German strings are everywhere I look. The impression I’ve gotten from working in the Rust Arrow/Datafusion ecosystem and related file formats for the last couple of months is that StringViews (the implementation of German strings in Arrow) are becoming, if they have not already, the canonical form of representing string columns at execution time.
This is generally a good idea. German strings are a fantastic innovation rooted in simplicity that greatly improves most string processing use-cases in database systems. However, “most” does not mean “all”. At Polar Signals, we are one of these exceptional use-cases.
In this blog post, I want to argue that we should be careful about treating German strings as a silver bullet at the expense of other encodings. Ideally, German string encoding should be “Just Another Encoding”™ to be chosen based on physical data characteristics and the type of workload, rather than an implicit choice database systems make for the user.
German Strings
You can read more about German strings here and the implementation of them in the Rust arrow library in this two part blog post (part 1, part 2). I will focus on the Rust Arrow StringViewArray implementation since that is what we use.

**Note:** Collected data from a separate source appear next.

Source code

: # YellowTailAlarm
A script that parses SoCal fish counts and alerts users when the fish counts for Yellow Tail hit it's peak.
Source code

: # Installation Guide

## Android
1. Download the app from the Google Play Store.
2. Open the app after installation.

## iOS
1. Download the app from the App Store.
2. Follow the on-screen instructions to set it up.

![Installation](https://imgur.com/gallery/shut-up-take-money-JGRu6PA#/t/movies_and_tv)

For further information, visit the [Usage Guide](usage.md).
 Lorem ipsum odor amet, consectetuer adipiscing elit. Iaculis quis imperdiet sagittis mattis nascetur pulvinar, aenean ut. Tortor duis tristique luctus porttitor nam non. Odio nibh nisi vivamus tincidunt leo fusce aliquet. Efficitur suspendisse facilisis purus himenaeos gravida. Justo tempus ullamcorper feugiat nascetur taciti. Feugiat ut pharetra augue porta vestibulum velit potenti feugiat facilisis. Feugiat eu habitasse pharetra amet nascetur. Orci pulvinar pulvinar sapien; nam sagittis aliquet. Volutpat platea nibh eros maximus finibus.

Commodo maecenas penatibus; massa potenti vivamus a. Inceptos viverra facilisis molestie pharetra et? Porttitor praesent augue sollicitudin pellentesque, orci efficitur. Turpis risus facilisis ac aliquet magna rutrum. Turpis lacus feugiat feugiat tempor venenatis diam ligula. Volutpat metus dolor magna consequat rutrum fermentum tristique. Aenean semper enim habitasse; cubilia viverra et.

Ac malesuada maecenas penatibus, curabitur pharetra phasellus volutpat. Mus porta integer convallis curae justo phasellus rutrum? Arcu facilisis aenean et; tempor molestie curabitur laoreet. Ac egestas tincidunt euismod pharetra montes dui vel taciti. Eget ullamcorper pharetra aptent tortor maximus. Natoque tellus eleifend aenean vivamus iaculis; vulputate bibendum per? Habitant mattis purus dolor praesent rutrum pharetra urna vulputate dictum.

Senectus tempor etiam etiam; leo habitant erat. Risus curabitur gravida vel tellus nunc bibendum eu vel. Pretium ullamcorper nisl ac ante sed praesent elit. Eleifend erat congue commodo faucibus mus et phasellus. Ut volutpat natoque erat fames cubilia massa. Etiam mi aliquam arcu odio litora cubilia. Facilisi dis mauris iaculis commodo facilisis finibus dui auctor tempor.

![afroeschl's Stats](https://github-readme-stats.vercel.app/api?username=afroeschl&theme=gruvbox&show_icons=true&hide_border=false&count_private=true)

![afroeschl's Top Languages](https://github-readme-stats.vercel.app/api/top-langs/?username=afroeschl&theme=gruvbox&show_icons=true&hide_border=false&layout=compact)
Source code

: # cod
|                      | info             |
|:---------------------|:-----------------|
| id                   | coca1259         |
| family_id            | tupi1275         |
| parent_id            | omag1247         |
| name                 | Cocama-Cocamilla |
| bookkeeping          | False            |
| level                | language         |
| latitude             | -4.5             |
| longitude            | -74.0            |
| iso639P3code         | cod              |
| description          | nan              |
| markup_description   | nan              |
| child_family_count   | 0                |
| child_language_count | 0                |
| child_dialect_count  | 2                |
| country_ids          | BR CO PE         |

The general idea is that string views are split into two buffers: one views buffer where each element is a 128 bit/16 byte “view”, and at least one (possibly multiple) data buffers that are pointed to by the views:
This layout for strings offers advantages for many operations like comparisons/filters and sorting, since most of the operations can be performed directly on the views buffer.
Downsides
Part 2 of the Datafusion blog post on StringViews nicely summarizes the downsides of this encoding. A common theme is memory use. Because each element requires at least a 16 byte representation, both tiny and repeated short strings use more memory than they otherwise would. Even longer strings, although deduplicated in the buffer, require at least 16 bytes of memory per element.
Dictionary Encoding
Sometimes performance is not everything. At Polar Signals, we need to be very conscious about resource usage per query because we run a multitenant cloud service. Also, the better performance offered by StringViews needs to be put into context. If your workload is running many filters/sorts etc… on string columns you will see better performance using StringViews, but if your workload does not operate much on string columns, then this improvement is not as relevant.
In our case, we have many string columns in our data schema but our workload performance is not bottlenecked on these string operations. This makes query memory usage and therefore optimizing each column’s physical representation much more important. Additionally, these string columns have low cardinality (most are below 0.05%). This is why we made the choice to represent most of our string columns using dictionary encoding.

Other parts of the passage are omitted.